### [Task requirements]
Write each line below back out exactly, omitting its pictures.
++++ Exercise materials ++++
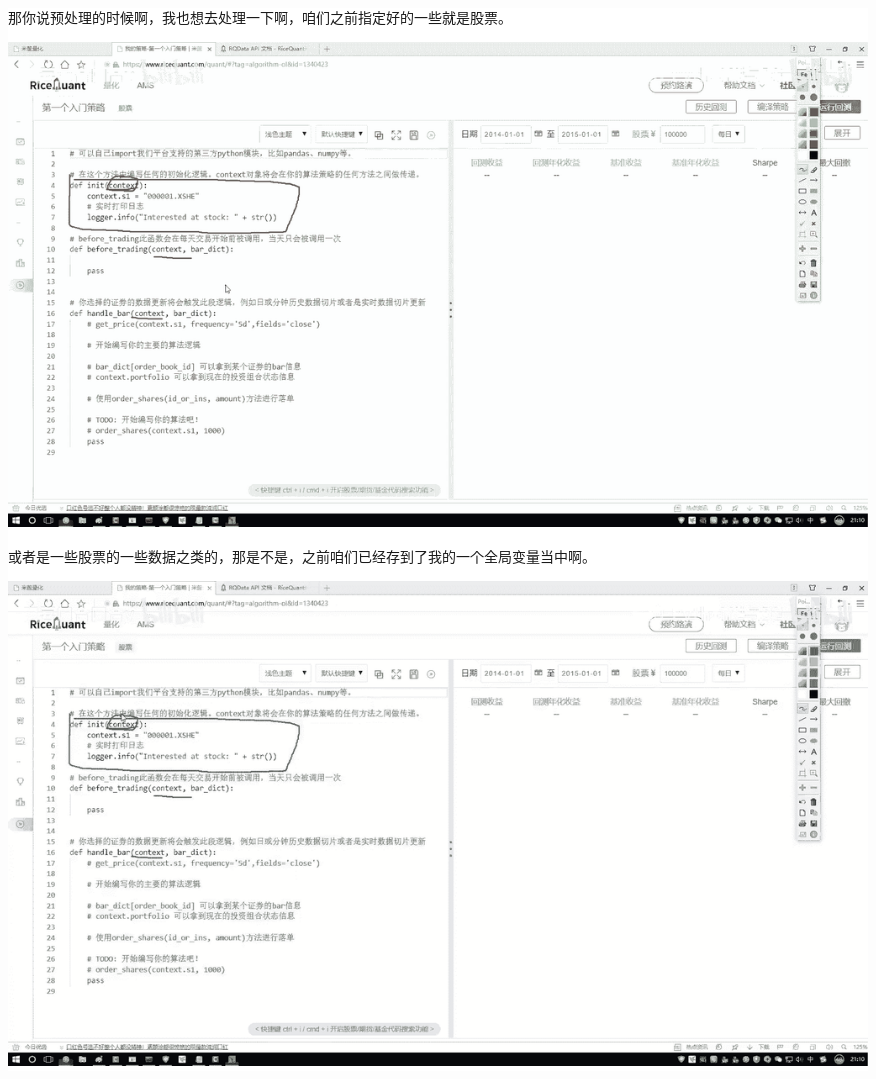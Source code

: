 那你说预处理的时候啊，我也想去处理一下啊，咱们之前指定好的一些就是股票。

![](img/eed3496d877de4bff775877b2fd88a1a_45.png)

或者是一些股票的一些数据之类的，那是不是，之前咱们已经存到了我的一个全局变量当中啊。

![](img/eed3496d877de4bff775877b2fd88a1a_47.png)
++++
### [Answer section]
Source code

: 那你说预处理的时候啊，我也想去处理一下啊，咱们之前指定好的一些就是股票。

![](img/eed3496d877de4bff775877b2fd88a1a_45.png)

或者是一些股票的一些数据之类的，那是不是，之前咱们已经存到了我的一个全局变量当中啊。

![](img/eed3496d877de4bff775877b2fd88a1a_47.png)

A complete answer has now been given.